Persistent Pre-Training Poisoning of LLMs (2410.13722v1)

Published 17 Oct 2024 in cs.CR and cs.AI

Abstract: LLMs are pre-trained on uncurated text datasets consisting of trillions of tokens scraped from the Web. Prior work has shown that: (1) web-scraped pre-training datasets can be practically poisoned by malicious actors; and (2) adversaries can compromise LLMs after poisoning fine-tuning datasets. Our work evaluates for the first time whether LLMs can also be compromised during pre-training, with a focus on the persistence of pre-training attacks after models are fine-tuned as helpful and harmless chatbots (i.e., after SFT and DPO). We pre-train a series of LLMs from scratch to measure the impact of a potential poisoning adversary under four different attack objectives (denial-of-service, belief manipulation, jailbreaking, and prompt stealing), and across a wide range of model sizes (from 600M to 7B). Our main result is that poisoning only 0.1% of a model's pre-training dataset is sufficient for three out of four attacks to measurably persist through post-training. Moreover, simple attacks like denial-of-service persist through post-training with a poisoning rate of only 0.001%.

Authors (8)

Yiming Zhang (128 papers)
Javier Rando (21 papers)
Ivan Evtimov (24 papers)
Jianfeng Chi (23 papers)
Eric Michael Smith (20 papers)
Nicholas Carlini (101 papers)
Florian Tramèr (87 papers)
Daphne Ippolito (47 papers)

Summary

Persistent Pre-training Poisoning of LLMs: An Analytical Overview

The paper entitled "Persistent Pre-training Poisoning of LLMs" presents an investigative paper into the potential vulnerabilities that arise during the pre-training phase of LLMs.
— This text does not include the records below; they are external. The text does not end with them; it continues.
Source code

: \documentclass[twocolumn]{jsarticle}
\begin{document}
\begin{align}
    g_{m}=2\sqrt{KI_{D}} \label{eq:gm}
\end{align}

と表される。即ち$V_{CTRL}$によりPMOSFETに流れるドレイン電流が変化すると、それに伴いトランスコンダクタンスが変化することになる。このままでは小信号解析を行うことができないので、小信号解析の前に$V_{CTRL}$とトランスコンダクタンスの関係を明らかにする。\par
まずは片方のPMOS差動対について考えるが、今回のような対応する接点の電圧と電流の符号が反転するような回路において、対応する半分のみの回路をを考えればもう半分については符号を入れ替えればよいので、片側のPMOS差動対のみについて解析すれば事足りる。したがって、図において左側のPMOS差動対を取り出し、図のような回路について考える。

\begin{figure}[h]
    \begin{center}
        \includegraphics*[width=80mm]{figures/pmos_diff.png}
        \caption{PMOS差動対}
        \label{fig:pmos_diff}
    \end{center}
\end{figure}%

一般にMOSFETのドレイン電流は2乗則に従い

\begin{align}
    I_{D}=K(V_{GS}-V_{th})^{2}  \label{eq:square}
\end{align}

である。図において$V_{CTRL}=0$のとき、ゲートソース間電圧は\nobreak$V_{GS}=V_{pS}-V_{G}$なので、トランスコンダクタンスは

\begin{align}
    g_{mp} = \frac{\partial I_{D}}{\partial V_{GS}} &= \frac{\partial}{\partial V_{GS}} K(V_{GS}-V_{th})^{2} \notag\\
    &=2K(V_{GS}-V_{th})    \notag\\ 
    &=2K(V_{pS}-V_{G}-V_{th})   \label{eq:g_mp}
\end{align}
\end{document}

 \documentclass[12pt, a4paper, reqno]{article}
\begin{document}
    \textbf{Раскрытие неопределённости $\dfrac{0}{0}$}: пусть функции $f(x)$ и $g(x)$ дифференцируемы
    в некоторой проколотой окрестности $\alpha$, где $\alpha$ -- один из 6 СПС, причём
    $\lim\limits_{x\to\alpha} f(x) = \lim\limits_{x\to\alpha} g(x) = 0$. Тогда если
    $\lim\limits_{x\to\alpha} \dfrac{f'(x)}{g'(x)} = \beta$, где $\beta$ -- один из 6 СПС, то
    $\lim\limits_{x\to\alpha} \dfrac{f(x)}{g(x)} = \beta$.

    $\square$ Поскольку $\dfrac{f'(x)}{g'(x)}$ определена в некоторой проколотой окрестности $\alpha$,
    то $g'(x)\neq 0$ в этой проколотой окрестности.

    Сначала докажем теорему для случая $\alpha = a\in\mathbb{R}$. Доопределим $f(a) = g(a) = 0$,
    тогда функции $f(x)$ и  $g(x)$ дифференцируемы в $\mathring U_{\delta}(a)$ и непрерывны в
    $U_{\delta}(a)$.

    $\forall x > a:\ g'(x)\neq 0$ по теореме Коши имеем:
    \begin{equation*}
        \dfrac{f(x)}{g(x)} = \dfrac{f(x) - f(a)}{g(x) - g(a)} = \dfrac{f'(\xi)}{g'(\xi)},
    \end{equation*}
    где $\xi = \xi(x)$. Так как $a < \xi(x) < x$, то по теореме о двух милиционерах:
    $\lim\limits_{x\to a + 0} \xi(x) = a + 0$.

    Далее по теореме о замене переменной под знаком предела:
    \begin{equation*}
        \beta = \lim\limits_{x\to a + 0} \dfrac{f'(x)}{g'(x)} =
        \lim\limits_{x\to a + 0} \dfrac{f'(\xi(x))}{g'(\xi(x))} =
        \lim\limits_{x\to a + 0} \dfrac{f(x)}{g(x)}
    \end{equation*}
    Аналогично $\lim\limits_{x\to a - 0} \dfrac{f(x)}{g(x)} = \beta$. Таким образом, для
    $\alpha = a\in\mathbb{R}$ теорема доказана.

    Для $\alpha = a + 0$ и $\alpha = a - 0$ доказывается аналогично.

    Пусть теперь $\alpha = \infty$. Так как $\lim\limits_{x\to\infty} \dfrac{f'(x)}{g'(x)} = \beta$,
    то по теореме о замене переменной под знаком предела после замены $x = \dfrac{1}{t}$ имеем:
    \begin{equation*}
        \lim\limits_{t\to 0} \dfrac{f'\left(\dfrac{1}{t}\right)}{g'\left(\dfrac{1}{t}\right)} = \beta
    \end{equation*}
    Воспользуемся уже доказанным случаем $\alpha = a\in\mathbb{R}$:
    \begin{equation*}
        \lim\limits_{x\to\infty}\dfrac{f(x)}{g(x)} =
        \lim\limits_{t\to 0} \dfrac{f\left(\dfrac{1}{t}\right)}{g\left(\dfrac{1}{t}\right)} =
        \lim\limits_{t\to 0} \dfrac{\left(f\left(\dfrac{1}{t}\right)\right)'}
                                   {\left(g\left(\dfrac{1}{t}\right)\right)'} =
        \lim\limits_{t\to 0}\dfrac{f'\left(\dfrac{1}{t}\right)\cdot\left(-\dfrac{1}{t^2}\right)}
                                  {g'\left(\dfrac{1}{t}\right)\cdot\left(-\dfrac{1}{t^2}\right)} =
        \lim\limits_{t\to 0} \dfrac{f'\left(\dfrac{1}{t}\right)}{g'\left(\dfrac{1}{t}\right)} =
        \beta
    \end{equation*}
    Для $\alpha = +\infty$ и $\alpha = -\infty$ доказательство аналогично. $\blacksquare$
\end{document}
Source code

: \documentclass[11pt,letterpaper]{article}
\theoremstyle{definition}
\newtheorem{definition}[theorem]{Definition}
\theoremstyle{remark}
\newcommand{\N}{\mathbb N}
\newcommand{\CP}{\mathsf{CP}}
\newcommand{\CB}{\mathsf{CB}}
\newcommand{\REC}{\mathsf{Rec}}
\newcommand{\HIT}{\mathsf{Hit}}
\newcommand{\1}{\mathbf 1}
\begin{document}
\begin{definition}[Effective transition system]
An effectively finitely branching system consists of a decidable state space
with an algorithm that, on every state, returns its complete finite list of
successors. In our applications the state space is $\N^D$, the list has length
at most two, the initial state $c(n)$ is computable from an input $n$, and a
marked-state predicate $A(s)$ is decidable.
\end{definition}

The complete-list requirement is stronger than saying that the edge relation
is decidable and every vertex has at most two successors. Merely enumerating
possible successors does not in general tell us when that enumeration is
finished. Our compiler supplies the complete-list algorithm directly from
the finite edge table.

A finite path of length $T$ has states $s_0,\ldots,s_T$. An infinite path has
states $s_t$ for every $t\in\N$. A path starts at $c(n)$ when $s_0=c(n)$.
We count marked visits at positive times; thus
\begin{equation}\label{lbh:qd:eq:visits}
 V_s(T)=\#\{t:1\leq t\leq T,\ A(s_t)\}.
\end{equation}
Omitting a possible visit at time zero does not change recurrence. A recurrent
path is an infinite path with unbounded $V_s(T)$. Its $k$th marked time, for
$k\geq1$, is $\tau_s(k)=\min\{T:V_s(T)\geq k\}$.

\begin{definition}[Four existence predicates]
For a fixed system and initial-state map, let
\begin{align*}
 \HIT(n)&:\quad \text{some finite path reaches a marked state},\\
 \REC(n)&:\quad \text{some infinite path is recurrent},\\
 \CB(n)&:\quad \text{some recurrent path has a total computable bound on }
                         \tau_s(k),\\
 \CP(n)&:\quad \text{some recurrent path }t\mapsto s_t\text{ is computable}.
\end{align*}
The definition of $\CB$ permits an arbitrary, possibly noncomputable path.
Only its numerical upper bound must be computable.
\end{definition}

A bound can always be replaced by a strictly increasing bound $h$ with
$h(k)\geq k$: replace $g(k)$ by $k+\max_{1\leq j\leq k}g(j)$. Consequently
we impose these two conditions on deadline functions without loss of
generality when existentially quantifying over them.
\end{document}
Specifically, it scrutinizes whether an LLM's behavior can be permanently compromised via data poisoning in the pre-training stage, with subsequent persistence through the post-alignment training (e.g., supervised fine-tuning (SFT) and direct policy optimization (DPO)).

Background and Motivation

LLMs derive their initial capabilities from massive and often uncurated datasets scraped from the internet. Previous research has elucidated the feasibility of poisoning these datasets, yet focused primarily on the fine-tuning phase. This paper extends the attack timeline to the pre-training phase, revealing that even a small fraction of the training dataset, if poisoned, can have long-lasting effects on the model's behavior.

Methodology and Experimentation

The authors constructed a series of LLMs varying in size from 600 million to 7 billion parameters to test different poisoning attack objectives: denial-of-service, belief manipulation, jailbreak, and prompt stealing. A key finding is that a mere 0.1% of the pre-training dataset being compromised is sufficient for three out of four attacks to demonstrate significant persistence post-training. Notably, even a 0.001% poisoning rate was found effective for denial-of-service attacks, highlighting a low threshold for significant manipulation.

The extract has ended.